Minik Yenge Doru ve arkadaşlarına “Ejder Meyvesi” hakkında bir masal anlatır. Dışı pembe olan mucizevi bu meyve yiyeni güçlendirip hızlandırır. Masal devam ederken yanlarına Demirkır ve gelir ve antrenman saatlerinin geldiğini söyler. Koşuya başlarlar ve Karatay biraz geride kalınca Demirkır onunda hızlanabilmesi için dal bulma görevi verir. Ancak Doru'nun kalbi Karatay'ın tek başına dal toplamasına razı olmaz ve Demirkır'dan ona yardım edebilmek için izin alır.
Doru, Karatay'ın yanına giderken Karatay ise ejder meyvesi yemekle meşguldür. Daha sonra birlikte dal toplamaya gidip görevlerini yerine getirirler. Ertesi sabah Karatay güne çok zinde ve hızlı başlamıştır ve durumu herkesi şaşırtır.
Durumu fark eden Demirkır Doru'dan Karatay'a göz kulak olmasını ister. Doru ve Alaca Karatay'ın yanına giderler ve onun yerden kopardığı ve ejder meyvesi olduğunu düşündüğü pembe meyveyi yerken görürler. Ejder meyvesi (!) sayesinde Karatay'ın kendisine olan güveni yerine gelmiştir.
Artık eskisinden çok daha güçlü ve hızlı olduğunu düşünmektedir ve bunu ispatlamak için nehir üzerindeki kayalardan sekerek karşıya geçeceğini söyler.
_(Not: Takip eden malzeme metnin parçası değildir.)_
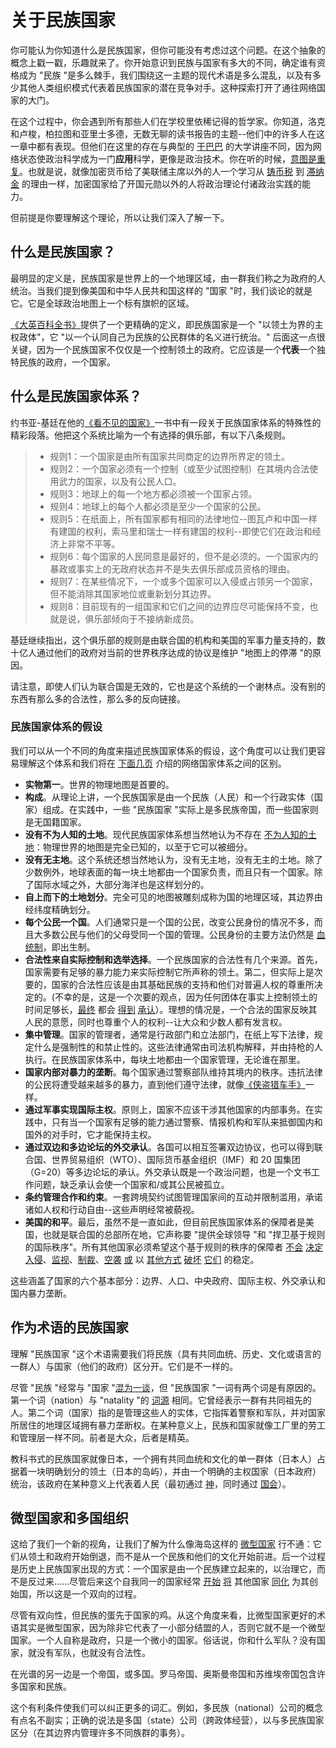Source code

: # 关于民族国家

你可能认为你知道什么是民族国家，但你可能没有考虑过这个问题。在这个抽象的概念上戳一戳，乐趣就来了。你开始意识到民族与国家有多大的不同，确定谁有资格成为 "民族 "是多么棘手，我们围绕这一主题的现代术语是多么混乱，以及有多少其他人类组织模式代表着民族国家的潜在竞争对手。这种探索打开了通往网络国家的大门。

在这个过程中，你会遇到所有那些人们在学校里依稀记得的哲学家。你知道，洛克和卢梭，柏拉图和亚里士多德，无数无聊的读书报告的主题--他们中的许多人在这一章中都有表现。但他们在这里的存在与典型的 [干巴巴](https://en.wikipedia.org/wiki/Dryasdust) 的大学讲座不同，因为网络状态使政治科学成为一门**应用**科学，更像是政治技术。你在听的时候，[意图是重复](https://www.sciencedaily.com/releases/2006/12/061222093112.htm)。也就是说，就像加密货币给了美联储主席以外的人一个学习从 [铸币税](https://www.investopedia.com/terms/s/seigniorage.asp) 到 [滞纳金](https://en.wikipedia.org/wiki/Demurrage) 的理由一样，加密国家给了开国元勋以外的人将政治理论付诸政治实践的能力。

但前提是你要理解这个理论，所以让我们深入了解一下。

## 什么是民族国家？

最明显的定义是，民族国家是世界上的一个地理区域，由一群我们称之为政府的人统治。当我们提到像美国和中华人民共和国这样的 "国家 "时，我们谈论的就是它。它是全球政治地图上一个标有旗帜的区域。

[《大英百科全书》](https://www.britannica.com/topic/nation-state)提供了一个更精确的定义，即民族国家是一个 "以领土为界的主权政体"，它 "以一个认同自己为民族的公民群体的名义进行统治。" 后面这一点很关键，因为一个民族国家不仅仅是一个控制领土的政府。它应该是一个**代表**一个独特民族的政府，一个国家。

## 什么是民族国家体系？

约书亚-基廷在他的[《看不见的国家》](https://a.co/6a3ch5h)一书中有一段关于民族国家体系的特殊性的精彩段落。他把这个系统比喻为一个有选择的俱乐部，有以下八条规则。

> * 规则1：一个国家是由所有国家共同商定的边界所界定的领土。
> * 规则2：一个国家必须有一个控制（或至少试图控制）在其境内合法使用武力的国家，以及有公民人口。
> * 规则3：地球上的每一个地方都必须被一个国家占领。
> * 规则4：地球上的每个人都必须是至少一个国家的公民。
> * 规则5：在纸面上，所有国家都有相同的法律地位--图瓦卢和中国一样有建国的权利，索马里和瑞士一样有建国的权利--即使它们在政治和经济上非常不平等。
> * 规则6：每个国家的人民同意是最好的，但不是必须的。一个国家内的暴政或事实上的无政府状态并不是失去俱乐部成员资格的理由。
> * 规则7：在某些情况下，一个或多个国家可以入侵或占领另一个国家，但不能消除其国家地位或重新划分其边界。
> * 规则8：目前现有的一组国家和它们之间的边界应尽可能保持不变，也就是说，俱乐部倾向于不接纳新成员。

基廷继续指出，这个俱乐部的规则是由联合国的机构和美国的军事力量支持的，数十亿人通过他们的政府对当前的世界秩序达成的协议是维护 "地图上的停滞 "的原因。

请注意，即使人们认为联合国是无效的，它也是这个系统的一个谢林点。没有别的东西有那么多的合法性，那么多的反向链接。

### 民族国家体系的假设 

我们可以从一个不同的角度来描述民族国家体系的假设，这个角度可以让我们更容易理解这个体系和我们将在 [下面几页](https://thenetworkstate.com/on-network-states#what-is-the-network-state-system) 介绍的网络国家体系之间的区别。

* **实物第一**。世界的物理地图是首要的。
* **构成**。从理论上讲，一个民族国家是由一个民族（人民）和一个行政实体（国家）组成。在实践中，一些 "民族国家 "实际上是多民族帝国，而一些国家则是无国籍国家。
* **没有不为人知的土地**。现代民族国家体系想当然地认为不存在 [不为人知的土地](https://www.merriam-webster.com/dictionary/terra%20incognita)：物理世界的地图是完全已知的，以至于它可以被细分。
* **没有无主地**。这个系统还想当然地认为，没有无主地，没有无主的土地。除了少数例外，地球表面的每一块土地都由一个国家负责，而且只有一个国家。除了国际水域之外，大部分海洋也是这样划分的。
* **自上而下的土地划分**。完全可见的地图被雕刻成称为国的地理区域，其边界由经纬度精确划分。
* **每个公民一个国**。人们通常只是一个国的公民，改变公民身份的情况不多，而且大多数公民与他们的父母受同一个国的管理。公民身份的主要方法仍然是 [血统制](https://archive.ph/QYtMX#selection-1037.0-1037.317)，即出生制。
* **合法性来自实际控制和选举选择**。一个民族国家的合法性有几个来源。首先，国家需要有足够的暴力能力来实际控制它所声称的领土。第二，但实际上是次要的，国家的合法性应该是由其基础民族的支持和他们对普遍人权的尊重所决定的。(不幸的是，这是一个次要的观点，因为任何团体在事实上控制领土的时间足够长，[最终](https://history.state.gov/milestones/1921-1936/ussr) 都会 [得到](https://www.washingtoninstitute.org/policy-analysis/turkey-calls-recognition-talibans-islamic-emirate) [承认](https://www.reuters.com/news/picture/trump-says-north-koreas-kim-sent-very-be-idUSKCN1UZ1MS)）。理想的情况是，一个合法的国家反映其人民的意愿，同时也尊重个人的权利--让大众和少数人都有发言权。
* **集中管理**。国家的管理者，通常是行政部门和立法部门，在纸上写下法律，规定什么是强制性的和禁止性的。这些法律通常由司法机构解释，并由持枪的人执行。在民族国家体系中，每块土地都由一个国家管理，无论谁在那里。
* **国家内部对暴力的垄断**。每个国家通过警察部队维持其境内的秩序。违抗法律的公民将遭受越来越多的暴力，直到他们遵守法律，就像[《侠盗猎车手》](https://gta.fandom.com/wiki/Wanted_Level)一样。
* **通过军事实现国际主权**。原则上，国家不应该干涉其他国家的内部事务。在实践中，只有当一个国家有足够的能力通过警察、情报机构和军队来抵御国内和国外的对手时，它才能保持主权。
* **通过双边和多边论坛的外交承认**。各国可以相互签署双边协议，也可以得到联合国、世界贸易组织（WTO）、国际货币基金组织（IMF）和 20 国集团（G=20）等多边论坛的承认。外交承认既是一个政治问题，也是一个文书工作问题，缺乏承认会使一个国家和/或其公民被孤立。
* **条约管理合作和约束**。一套跨境契约试图管理国家间的互动并限制滥用，承诺诸如人权和行动自由--这些声明经常被藐视。
* **美国的和平**。最后，虽然不是一直如此，但目前民族国家体系的保障者是美国，也就是联合国的总部所在地，它声称要 "提供全球领导 "和 "捍卫基于规则的国际秩序"。所有其他国家必须希望这个基于规则的秩序的保障者 [不会](https://www.scmp.com/comment/insight-opinion/article/1568570/libya-case-study-consequences-regime-change) [决定](https://archive.ph/PYEri) [入侵](https://www.history.com/this-day-in-history/war-in-iraq-begins)、[监视](https://www.theguardian.com/us-news/2015/jul/08/nsa-tapped-german-chancellery-decades-wikileaks-claims-merkel)、[制裁](https://home.treasury.gov/policy-issues/financial-sanctions/sanctions-programs-and-country-information/ukraine-russia-related-sanctions)、[空袭](https://www.newamerica.org/international-security/reports/americas-counterterrorism-wars/the-drone-war-in-pakistan/) [或](https://archive.ph/giumh) 以 [其他方式](https://foreignpolicy.com/2016/07/27/hillary-the-hawk-a-history-clinton-2016-military-intervention-libya-iraq-syria/) [破坏](https://www.tandfonline.com/doi/abs/10.1080/09636412.2020.1693620?journalCode=fsst20) [它们](https://www.bbc.com/news/world-europe-26079957) 的稳定。

这些涵盖了国家的六个基本部分：边界、人口、中央政府、国际主权、外交承认和国内暴力垄断。

## 作为术语的民族国家

理解 "民族国家 "这个术语需要我们将民族（具有共同血统、历史、文化或语言的一群人）与国家（他们的政府）区分开。它们是不一样的。

尽管 "民族 "经常与 "国家 "[混为一谈](https://onlinelibrary.wiley.com/doi/abs/10.1002/9781405165518.wbeosn002)，但 "民族国家 "一词有两个词是有原因的。第一个词（nation）与 "natality "的 [词源](https://www.etymonline.com/word/nation) 相同。它曾经表示一群有共同祖先的人。第二个词（国家）指的是管理这些人的实体，它指挥着警察和军队，并对国家所居住的地理区域拥有暴力垄断权。在某种意义上，民族和国家就像工厂里的劳工和管理层一样不同。前者是大众，后者是精英。

教科书式的民族国家就像日本，一个拥有共同血统和文化的单一群体（日本人）占据着一块明确划分的领土（日本的岛屿），并由一个明确的主权国家（日本政府）统治，该政府在某种意义上代表着人民（最初通过 [神](https://archive.ph/s96gV)，同时通过 [国会](https://archive.ph/weZ3B)）。

## 微型国家和多国组织 

这给了我们一个新的视角，让我们了解为什么像海岛这样的 [微型国家](https://en.wikipedia.org/wiki/List_of_micronations) 行不通：它们从领土和政府开始倒退，而不是从一个民族和他们的文化开始前进。后一个过程是历史上民族国家出现的方式：一个国家是由一个民族建立起来的，以治理它，而不是反过来......尽管后来这个自我同一的国家经常 [开始](https://history.stackexchange.com/questions/14712/in-1861-few-italians-spoke-italian) [将](https://delanceyplace.com/view-archives.php?p=2896) 其他国家 [同化](https://www.quora.com/How-true-is-this-claim-in-1789-50-percent-of-the-French-people-did-not-speak-French-at-all-and-only-12-to-13-percent-spoke-it-fairly-well) 为其创始国，所以这是一个双向的过程。

尽管有双向性，但民族的蛋先于国家的鸡。从这个角度来看，比微型国家更好的术语其实是微型国家，因为除非它代表了一小部分结盟的人，否则它就不是一个微型国家。一个人自称是政府，只是一个微小的国家。俗话说，你和什么军队？没有国家，就没有军队，也就没有合法性。

在光谱的另一边是一个帝国，或多国。罗马帝国、奥斯曼帝国和苏维埃帝国包含许多国家和民族。

这个有利条件使我们可以纠正更多的词汇。例如，多民族（national）公司的概念有点名不副实；正确的说法是多国（state）公司（跨政体经营），以与多民族国家区分（在其边界内管理许多不同族群的事务）。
Karatay bir-iki kayayı zıplamıştır ki, Doru'nun uyarmasıyla ikna olup geri dönmeye çalışırken suya düşer.
Doru'nun yardımıyla sudan çıkan Karatay'a Doru sahip olduğu gücün meyveden değil kendine olan güveninin artmasından kaynaklandığını söyler. Geri döndüklerinde yediği meyvenin ejder meyvesi değil turp olduğunu anlayınca herkes gülmeye başlar :)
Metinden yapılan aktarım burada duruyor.